> [EXERCISE PROMPT] Return every line in the entries below where the word "Português" shows up.
--- GIVEN INFORMATION Enclosed Below ---
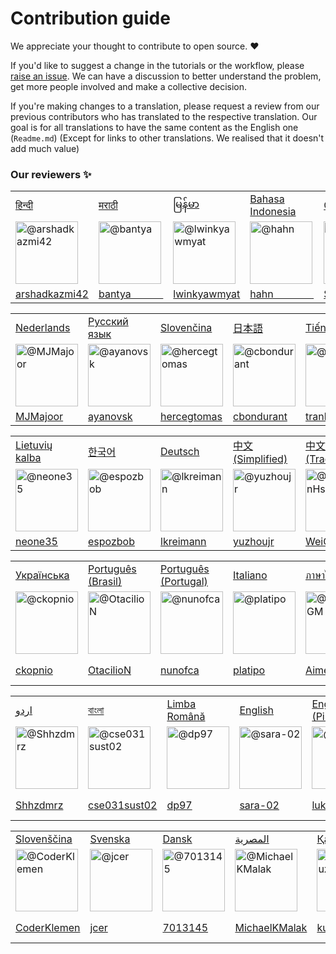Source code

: ﻿# Contribution guide

We appreciate your thought to contribute to open source. :heart:

If you'd like to suggest a change in the tutorials or the workflow, please [raise an issue](https://github.com/firstcontributions/first-contributions/issues/new). We can have a discussion to better understand the problem, get more people involved and make a collective decision.

If you're making changes to a translation, please request a review from our previous contributors who has translated to the respective translation. Our goal is for all translations to have the same content as the English one (`Readme.md`) (Except for links to other translations. We realised that it doesn't add much value)

### Our reviewers :sparkles:

<table>
    <tr>
        <td>
           <a href="../translations/README.hi.md">हिन्दी</a>
        </td>
        <td>
           <a href="../translations/README.mr.md">मराठी</a>
        </td>
        <td>
           <a href="../translations/README.mm_unicode.md">မြန်မာ</a>
        </td>
        <td>
           <a href="../translations/README.id.md">Bahasa Indonesia</a>
        </td>
        <td>
           <a href="../translations/README.ca.md">Català</a>
        </td>
        <td>
           <a href="../translations/README.fr.md">Français</a>
        </td>
        <td>
           <a href="../translations/README.es.md">Español</a>
        </td>
    </tr>
    <tr>
        <td>
            <img width="100" src="https://avatars2.githubusercontent.com/u/4654382?s=460&v=4" alt="@arshadkazmi42" />
        </td>
        <td>
            <img width="100" src="https://avatars1.githubusercontent.com/u/16685565?s=460&v=4" alt="@bantya" />
        </td>
        <td>
            <img width="100" src="https://avatars0.githubusercontent.com/u/13135332?s=460&v=4" alt="@lwinkyawmyat" />
        </td>
        <td>
            <img width="100" src="https://avatars0.githubusercontent.com/u/315048?s=460&v=4" alt="@hahn" />
        </td>
        <td>
            <img width="100" src="https://avatars0.githubusercontent.com/u/16263046?s=460&v=4" alt="@Sergih28" />
        </td>
        <td>
            <img width="100" src="https://avatars0.githubusercontent.com/u/13402464?s=460&v=4" alt="@LePetitRenard" />
        </td>
        <td>
            <img width="100" src="https://avatars3.githubusercontent.com/u/16923944?s=460&v=4" alt="@yirini" />
        </td>
    </tr>
    <tr>
        <td>
            <a href="https://github.com/arshadkazmi42">arshadkazmi42</a>
        </td>
        <td>
            <a href="https://github.com/bantya">bantya&nbsp;&nbsp;&nbsp;&nbsp;&nbsp;&nbsp;&nbsp;&nbsp;&nbsp;&nbsp;&nbsp;&nbsp; </a>
        </td>
        <td>
            <a href="https://github.com/lwinkyawmyat">lwinkyawmyat</a>
        </td>
        <td>
            <a href="https://github.com/hahn">hahn&nbsp;&nbsp;&nbsp;&nbsp;&nbsp;&nbsp;&nbsp;&nbsp;&nbsp;&nbsp;&nbsp;&nbsp;&nbsp;&nbsp;&nbsp; </a>
        </td>
        <td>
            <a href="https://github.com/Sergih28">Sergih28&nbsp;&nbsp;&nbsp;&nbsp;&nbsp;&nbsp;&nbsp;&nbsp;&nbsp;&nbsp; </a>
        </td>
        <td>
            <a href="https://github.com/LePetitRenard">LePetitRenard</a>
        </td>
        <td>
            <a href="https://github.com/yirini">yirini&nbsp;&nbsp;&nbsp;&nbsp;&nbsp;&nbsp;&nbsp;&nbsp;&nbsp;&nbsp;&nbsp;&nbsp </a>
        </td>
    </tr>
</table>

<table>
    <tr>
        <td>
           <a href="../translations/README.nl.md">Nederlands</a>
        </td>
        <td>
           <a href="../translations/README.ru.md">Русский язык</a>
        </td>
        <td>
           <a href="../translations/README.slk.md">Slovenčina</a>
        </td>
        <td>
           <a href="../translations/README.ja.md">日本語</a>
        </td>
        <td>
           <a href="../translations/README.vn.md">Tiếng Việt</a>
        </td>
        <td>
           <a href="../translations/README.pl.md">Polski</a>
        </td>
        <td>
           <a href="../translations/README.fa.md">فارسی</a>
        </td>
    </tr>
    <tr>
        <td>
            <img width="100" src="https://avatars0.githubusercontent.com/u/3897815?s=460&v=4" alt="@MJMajoor" />
        </td>
        <td>
            <img width="100" src="https://avatars2.githubusercontent.com/u/4745723?s=460&v=4" alt="@ayanovsk" />
        </td>
        <td>
            <img width="100" src="https://avatars0.githubusercontent.com/u/11976353?s=460&v=4" alt="@hercegtomas" />
        </td>
        <td>
            <img width="100" src="https://avatars3.githubusercontent.com/u/12928246?s=460&v=4" alt="@cbondurant" />
        </td>
        <td>
            <img width="100" src="https://avatars3.githubusercontent.com/u/12371875?s=460&v=4" alt="@tranlyvu" />
        </td>
        <td>
            <img width="100" src="https://avatars0.githubusercontent.com/u/3372341?s=460&v=4" alt="@P1X3L0V4" />
        </td>
        <td>
            <img width="100" src="https://avatars2.githubusercontent.com/u/20030805?s=460&v=4" alt="@ThirdScript" />
        </td>
    </tr>
    <tr>
        <td>
            <a href="https://github.com/MJMajoor">MJMajoor</a>
        </td>
        <td>
            <a href="https://github.com/ayanovsk">ayanovsk</a>
        </td>
        <td>
            <a href="https://github.com/hercegtomas">hercegtomas</a>
        </td>
        <td>
            <a href="https://github.com/cbondurant">cbondurant</a>
        </td>
        <td>
            <a href="https://github.com/tranlyvu">tranlyvu</a>
        </td>
        <td>
            <a href="https://github.com/P1X3L0V4">P1X3L0V4</a>
        </td>
        <td>
            <a href="https://github.com/ThirdScript">ThirdScript</a>
        </td>
    </tr>
</table>

<table>
    <tr>
        <td>
           <a href="../translations/README.lt.md">Lietuvių kalba</a>
        </td>
        <td>
           <a href="../translations/README.ko.md">한국어</a>
        </td>
        <td>
           <a href="../translations/README.de.md">Deutsch</a>
        </td>
        <td>
           <a href="../translations/README.chs.md">中文(Simplified)</a>
        </td>
        <td>
           <a href="../translations/README.cht.md">中文(Traditional)</a>
        </td>
        <td>
           <a href="../translations/README.gr.md">ελληνικά</a>
        </td>
        <td>
           <a href="../translations/README.ar.md">العربية</a>
        </td>
    </tr>
    <tr>
        <td>
            <img width="100" src="https://avatars1.githubusercontent.com/u/9092712?s=460&v=4" alt="@neone35" />
        </td>
        <td>
            <img width="100" src="https://avatars0.githubusercontent.com/u/2732120?s=460&v=4" alt="@espozbob" />
        </td>
        <td>
            <img width="100" src="https://avatars3.githubusercontent.com/u/22977266?s=460&v=4" alt="@lkreimann" />
        </td>
        <td>
            <img width="100" src="https://avatars2.githubusercontent.com/u/6414741?s=400&v=4" alt="@yuzhoujr" />
        </td>
        <td>
            <img width="100" src="https://avatars2.githubusercontent.com/u/27748281?s=460&v=4" alt="@WeiChienHsu" />
        </td>
        <td>
            <img width="100" src="https://avatars1.githubusercontent.com/u/11502082?s=460&v=4" alt="@stefanoszisidis" />
        </td>
        <td>
            <img width="100" src="https://avatars3.githubusercontent.com/u/8216537?s=460&v=4" alt="@iMouath" />
        </td>
    </tr>
    <tr>
        <td>
            <a href="https://github.com/neone35">neone35</a>
        </td>
        <td>
            <a href="https://github.com/espozbob">espozbob</a>
        </td>
        <td>
            <a href="https://github.com/lkreimann">lkreimann</a>
        </td>
        <td>
            <a href="https://github.com/yuzhoujr">yuzhoujr</a>
        </td>
        <td>
            <a href="https://github.com/WeiChienHsu">WeiChienHsu</a>
        </td>
        <td>
            <a href="https://github.com/stefanoszisidis">stefanoszisidis</a>
        </td>
        <td>
            <a href="https://github.com/iMouath">iMouath</a>
        </td>
    </tr>
</table>

<table>
    <tr>
        <td>
           <a href="../translations/README.ua.md">Українська</a>
        </td>
        <td>
           <a href="../translations/README.pt_br.md">Português (Brasil)</a>
        </td>
        <td>
           <a href="../translations/README.pt-pr.md">Português (Portugal)</a>
        </td>
        <td>
           <a href="../translations/README.it.md">Italiano</a>
        </td>
        <td>
           <a href="../translations/README.th.md">ภาษาไทย</a>
        </td>
        <td>
           <a href="../translations/README.gl.md">Galego</a>
        </td>
        <td>
           <a href="../translations/README.np.md">नेपाली</a>
        </td>
    </tr>
    <tr>
        <td>
            <img width="100" src="https://avatars1.githubusercontent.com/u/2878522?s=460&v=4" alt="@ckopnio" />
        </td>
        <td>
            <img width="100" src="https://avatars2.githubusercontent.com/u/10578275?s=460&v=4" alt="@OtacilioN" />
        </td>
        <td>
            <img width="100" src="https://avatars3.githubusercontent.com/u/33158346?s=460&v=4" alt="@nunofca" />
        </td>
        <td>
            <img width="100" src="https://avatars0.githubusercontent.com/u/22260641?s=460&v=4" alt="@platipo" />
        </td>
        <td>
            <img width="100" src="https://avatars0.githubusercontent.com/u/5433758?s=460&v=4" alt="@AimeTPGM" />
        </td>
        <td>
            <img width="100" src="https://avatars1.githubusercontent.com/u/16878891?s=460&v=4" alt="@siderio2" />
        </td>
        <td>
            <img width="100" src="https://avatars2.githubusercontent.com/u/2145263?s=460&v=4" alt="@milap-neupane" />
        </td>
    </tr>
    <tr>
        <td>
            <a href="https://github.com/ckopnio">ckopnio</a>
        </td>
        <td>
            <a href="https://github.com/OtacilioN">OtacilioN</a>
        </td>
        <td>
            <a href="https://github.com/nunofca">nunofca</a>
        </td>
        <td>
            <a href="https://github.com/platipo">platipo</a>
        </td>
        <td>
            <a href="https://github.com/AimeTPGM">AimeTPGM</a>
        </td>
        <td>
            <a href="https://github.com/siderio2">siderio2</a>
        </td>
        <td>
            <a href="https://github.com/milap-neupane">milap-neupane</a>
        </td>
    </tr>
</table>

<table>
    <tr>
        <td>
           <a href="../translations/README.ur.md">اردو</a>
        </td>
        <td>
           <a href="../translations/README.bn.md">বাংলা</a>
        </td>
        <td>
           <a href="../translations/README.ro.md">Limba Română</a>
        </td>
        <td>
           <a href="../translations/README.md">English</a>
        </td>
        <td>
           <a href="../translations/README.en-pirate.md">English (Pirate)</a>
        </td>
        <td>
           <a href="../translations/README.tr.md">Türkçe</a>
        </td>
        <td>
           <a href="../translations/README.hb.md">עברית</a>
        </td>
    </tr>
    <tr>
        <td>
            <img width="100" src="https://avatars3.githubusercontent.com/u/4142795?s=460&v=4" alt="@Shhzdmrz" />
        </td>
        <td>
            <img width="100" src="https://avatars3.githubusercontent.com/u/12910423?s=460&v=4" alt="@cse031sust02" />
        </td>
        <td>
            <img width="100" src="https://avatars2.githubusercontent.com/u/20670448?s=460&v=4" alt="@dp97" />
        </td>
        <td>
            <img width="100" src="https://avatars2.githubusercontent.com/u/7047079?s=460&v=4" alt="@sara-02" />
        </td>
        <td>
            <img width="100" src="https://avatars0.githubusercontent.com/u/956290?s=460&v=4" alt="@lukeoliff" />
        </td>
        <td>
            <img width="100" src="https://avatars3.githubusercontent.com/u/32689837?s=460&v=4" alt="@yamac-kurtulus" />
        </td>
        <td>
            <img width="100" src="https://avatars1.githubusercontent.com/u/23402988?s=460&v=4" alt="@TomerPacific" />
        </td>
    </tr>
    <tr>
        <td>
            <a href="https://github.com/Shhzdmrz">Shhzdmrz</a>
        </td>
        <td>
            <a href="https://github.com/cse031sust02">cse031sust02</a>
        </td>
        <td>
            <a href="https://github.com/dp97">dp97</a>
        </td>
        <td>
            <a href="https://github.com/sara-02">sara-02</a>
        </td>
        <td>
            <a href="https://github.com/lukeoliff">lukeoliff</a>
        </td>
        <td>
            <a href="https://github.com/yamac-kurtulus">yamac-kurtulus</a>
        </td>
        <td>
            <a href="https://github.com/TomerPacific">TomerPacific</a>
        </td>
    </tr>
</table>

<table>
    <tr>
        <td>
           <a href="../translations/README.sl.md">Slovenščina</a>
        </td>
        <td>
           <a href="../translations/README.se.md">Svenska</a>
        </td>
        <td>
           <a href="../translations/README.da.md">Dansk</a>
        </td>
        <td>
           <a href="../translations/README.eg.md">المصرية</a>
        </td>
        <td>
           <a href="../translations/README.kz.md">Қазақша</a>
        </td>
    </tr>
     <tr>
        <td>
            <img width="100" src="https://avatars3.githubusercontent.com/u/16558136?s=460&v=4" alt="@CoderKlemen" />
        </td>
        <td>
            <img width="100" src="https://avatars0.githubusercontent.com/u/2447741?s=460&v=4" alt="@jcer" />
        </td>
        <td>
            <img width="100" src="https://avatars1.githubusercontent.com/u/15271858?s=460&v=4" alt="@7013145" />
        </td>
        <td>
            <img width="100" src="https://avatars0.githubusercontent.com/u/12827629?s=460&v=4" alt="@MichaelKMalak" />
        </td>
        <td>
            <img width="100" src="https://avatars3.githubusercontent.com/u/12928246?s=460&v=4" alt="@kurshakuz" />
        </td>
    </tr>
    <tr>
        <td>
            <a href="https://github.com/CoderKlemen">CoderKlemen</a>
        </td>
        <td>
            <a href="https://github.com/jcer">jcer</a>
        </td>
        <td>
            <a href="https://github.com/7013145">7013145</a>
        </td>
        <td>
            <a href="https://github.com/MichaelKMalak">MichaelKMalak</a>
        </td>
        <td>
            <a href="https://github.com/kurshakuz">kurshakuz</a>
        </td>
	<td>
            <a href="https://github.com/kurshakuz">maxi orellana</a>
        </td>
    </tr>
 </table>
--- End of Enclosed GIVEN INFORMATION ---
> [WRITTEN RESPONSE]
           <a href="../translations/README.pt_br.md">Português (Brasil)</a>
           <a href="../translations/README.pt-pr.md">Português (Portugal)</a>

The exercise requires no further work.